What the task requires: Your answer must be an exact copy of the data below.

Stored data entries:

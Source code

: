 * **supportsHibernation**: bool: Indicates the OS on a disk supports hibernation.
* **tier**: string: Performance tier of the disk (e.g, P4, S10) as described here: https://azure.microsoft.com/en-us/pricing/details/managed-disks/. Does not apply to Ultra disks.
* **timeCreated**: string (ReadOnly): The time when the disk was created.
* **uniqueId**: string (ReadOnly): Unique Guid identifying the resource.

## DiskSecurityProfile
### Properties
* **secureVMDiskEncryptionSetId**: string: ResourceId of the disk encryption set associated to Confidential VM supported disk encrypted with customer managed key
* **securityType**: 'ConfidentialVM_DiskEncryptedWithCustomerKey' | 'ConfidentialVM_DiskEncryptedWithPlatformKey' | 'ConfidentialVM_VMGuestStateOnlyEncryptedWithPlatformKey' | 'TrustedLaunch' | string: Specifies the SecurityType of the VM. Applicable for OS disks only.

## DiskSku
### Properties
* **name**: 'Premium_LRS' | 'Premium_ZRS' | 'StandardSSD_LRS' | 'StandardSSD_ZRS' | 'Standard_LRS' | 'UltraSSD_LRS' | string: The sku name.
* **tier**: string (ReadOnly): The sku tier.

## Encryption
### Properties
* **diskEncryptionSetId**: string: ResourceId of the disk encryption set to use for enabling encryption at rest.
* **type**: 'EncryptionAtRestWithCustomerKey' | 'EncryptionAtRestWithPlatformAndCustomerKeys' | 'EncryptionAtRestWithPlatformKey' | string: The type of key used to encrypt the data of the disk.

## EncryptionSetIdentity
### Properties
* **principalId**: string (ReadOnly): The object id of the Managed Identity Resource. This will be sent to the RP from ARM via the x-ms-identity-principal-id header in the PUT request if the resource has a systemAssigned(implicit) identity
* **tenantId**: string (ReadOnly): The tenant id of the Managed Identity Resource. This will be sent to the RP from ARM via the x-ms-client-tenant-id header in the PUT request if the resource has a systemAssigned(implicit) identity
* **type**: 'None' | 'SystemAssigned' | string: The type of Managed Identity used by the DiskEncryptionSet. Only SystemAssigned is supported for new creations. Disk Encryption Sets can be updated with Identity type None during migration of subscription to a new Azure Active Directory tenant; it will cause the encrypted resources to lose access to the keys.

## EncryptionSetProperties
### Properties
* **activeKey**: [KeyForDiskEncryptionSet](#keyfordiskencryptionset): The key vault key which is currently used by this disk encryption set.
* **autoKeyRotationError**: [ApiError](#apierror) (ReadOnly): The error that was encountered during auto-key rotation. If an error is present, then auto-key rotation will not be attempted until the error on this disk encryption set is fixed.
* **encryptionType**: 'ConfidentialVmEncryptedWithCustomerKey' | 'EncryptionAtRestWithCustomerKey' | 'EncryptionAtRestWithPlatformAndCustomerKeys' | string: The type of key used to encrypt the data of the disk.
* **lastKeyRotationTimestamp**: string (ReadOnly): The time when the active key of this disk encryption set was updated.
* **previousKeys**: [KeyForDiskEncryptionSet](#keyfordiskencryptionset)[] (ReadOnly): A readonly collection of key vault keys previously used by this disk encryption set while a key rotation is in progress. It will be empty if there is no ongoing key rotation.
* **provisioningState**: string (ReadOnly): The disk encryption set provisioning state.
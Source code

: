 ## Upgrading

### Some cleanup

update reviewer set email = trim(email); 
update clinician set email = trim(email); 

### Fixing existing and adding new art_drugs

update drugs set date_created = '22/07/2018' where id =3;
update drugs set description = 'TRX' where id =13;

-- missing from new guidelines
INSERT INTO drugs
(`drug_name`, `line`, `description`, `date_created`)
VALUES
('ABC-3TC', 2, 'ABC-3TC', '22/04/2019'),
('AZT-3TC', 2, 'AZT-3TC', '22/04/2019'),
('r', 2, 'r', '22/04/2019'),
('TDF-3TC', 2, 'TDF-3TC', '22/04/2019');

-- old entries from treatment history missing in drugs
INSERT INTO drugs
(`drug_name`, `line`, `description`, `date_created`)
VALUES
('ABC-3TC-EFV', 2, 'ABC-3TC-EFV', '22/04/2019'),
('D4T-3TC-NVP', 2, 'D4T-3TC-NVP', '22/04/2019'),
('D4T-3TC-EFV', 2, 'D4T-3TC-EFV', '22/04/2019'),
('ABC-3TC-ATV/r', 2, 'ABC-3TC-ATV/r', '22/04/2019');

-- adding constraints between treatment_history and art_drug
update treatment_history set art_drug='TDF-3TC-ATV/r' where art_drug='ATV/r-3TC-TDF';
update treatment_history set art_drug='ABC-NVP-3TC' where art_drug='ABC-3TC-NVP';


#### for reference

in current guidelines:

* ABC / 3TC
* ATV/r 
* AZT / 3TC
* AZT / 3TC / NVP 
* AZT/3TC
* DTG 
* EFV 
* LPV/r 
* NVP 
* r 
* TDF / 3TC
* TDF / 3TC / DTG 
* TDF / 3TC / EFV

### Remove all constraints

Exercise response:
Source code

: * **supportsHibernation**: bool: Indicates the OS on a disk supports hibernation.
* **tier**: string: Performance tier of the disk (e.g, P4, S10) as described here: https://azure.microsoft.com/en-us/pricing/details/managed-disks/. Does not apply to Ultra disks.
* **timeCreated**: string (ReadOnly): The time when the disk was created.
* **uniqueId**: string (ReadOnly): Unique Guid identifying the resource.

## DiskSecurityProfile
### Properties
* **secureVMDiskEncryptionSetId**: string: ResourceId of the disk encryption set associated to Confidential VM supported disk encrypted with customer managed key
* **securityType**: 'ConfidentialVM_DiskEncryptedWithCustomerKey' | 'ConfidentialVM_DiskEncryptedWithPlatformKey' | 'ConfidentialVM_VMGuestStateOnlyEncryptedWithPlatformKey' | 'TrustedLaunch' | string: Specifies the SecurityType of the VM. Applicable for OS disks only.

## DiskSku
### Properties
* **name**: 'Premium_LRS' | 'Premium_ZRS' | 'StandardSSD_LRS' | 'StandardSSD_ZRS' | 'Standard_LRS' | 'UltraSSD_LRS' | string: The sku name.
* **tier**: string (ReadOnly): The sku tier.

## Encryption
### Properties
* **diskEncryptionSetId**: string: ResourceId of the disk encryption set to use for enabling encryption at rest.
* **type**: 'EncryptionAtRestWithCustomerKey' | 'EncryptionAtRestWithPlatformAndCustomerKeys' | 'EncryptionAtRestWithPlatformKey' | string: The type of key used to encrypt the data of the disk.

## EncryptionSetIdentity
### Properties
* **principalId**: string (ReadOnly): The object id of the Managed Identity Resource. This will be sent to the RP from ARM via the x-ms-identity-principal-id header in the PUT request if the resource has a systemAssigned(implicit) identity
* **tenantId**: string (ReadOnly): The tenant id of the Managed Identity Resource. This will be sent to the RP from ARM via the x-ms-client-tenant-id header in the PUT request if the resource has a systemAssigned(implicit) identity
* **type**: 'None' | 'SystemAssigned' | string: The type of Managed Identity used by the DiskEncryptionSet. Only SystemAssigned is supported for new creations. Disk Encryption Sets can be updated with Identity type None during migration of subscription to a new Azure Active Directory tenant; it will cause the encrypted resources to lose access to the keys.

## EncryptionSetProperties
### Properties
* **activeKey**: [KeyForDiskEncryptionSet](#keyfordiskencryptionset): The key vault key which is currently used by this disk encryption set.
* **autoKeyRotationError**: [ApiError](#apierror) (ReadOnly): The error that was encountered during auto-key rotation. If an error is present, then auto-key rotation will not be attempted until the error on this disk encryption set is fixed.
* **encryptionType**: 'ConfidentialVmEncryptedWithCustomerKey' | 'EncryptionAtRestWithCustomerKey' | 'EncryptionAtRestWithPlatformAndCustomerKeys' | string: The type of key used to encrypt the data of the disk.
* **lastKeyRotationTimestamp**: string (ReadOnly): The time when the active key of this disk encryption set was updated.
* **previousKeys**: [KeyForDiskEncryptionSet](#keyfordiskencryptionset)[] (ReadOnly): A readonly collection of key vault keys previously used by this disk encryption set while a key rotation is in progress. It will be empty if there is no ongoing key rotation.
* **provisioningState**: string (ReadOnly): The disk encryption set provisioning state.
Source code

: ## Upgrading

### Some cleanup

update reviewer set email = trim(email); 
update clinician set email = trim(email); 

### Fixing existing and adding new art_drugs

update drugs set date_created = '22/07/2018' where id =3;
update drugs set description = 'TRX' where id =13;

-- missing from new guidelines
INSERT INTO drugs
(`drug_name`, `line`, `description`, `date_created`)
VALUES
('ABC-3TC', 2, 'ABC-3TC', '22/04/2019'),
('AZT-3TC', 2, 'AZT-3TC', '22/04/2019'),
('r', 2, 'r', '22/04/2019'),
('TDF-3TC', 2, 'TDF-3TC', '22/04/2019');

-- old entries from treatment history missing in drugs
INSERT INTO drugs
(`drug_name`, `line`, `description`, `date_created`)
VALUES
('ABC-3TC-EFV', 2, 'ABC-3TC-EFV', '22/04/2019'),
('D4T-3TC-NVP', 2, 'D4T-3TC-NVP', '22/04/2019'),
('D4T-3TC-EFV', 2, 'D4T-3TC-EFV', '22/04/2019'),
('ABC-3TC-ATV/r', 2, 'ABC-3TC-ATV/r', '22/04/2019');

-- adding constraints between treatment_history and art_drug
update treatment_history set art_drug='TDF-3TC-ATV/r' where art_drug='ATV/r-3TC-TDF';
update treatment_history set art_drug='ABC-NVP-3TC' where art_drug='ABC-3TC-NVP';


#### for reference

in current guidelines:

* ABC / 3TC
* ATV/r 
* AZT / 3TC
* AZT / 3TC / NVP 
* AZT/3TC
* DTG 
* EFV 
* LPV/r 
* NVP 
* r 
* TDF / 3TC
* TDF / 3TC / DTG 
* TDF / 3TC / EFV

### Remove all constraints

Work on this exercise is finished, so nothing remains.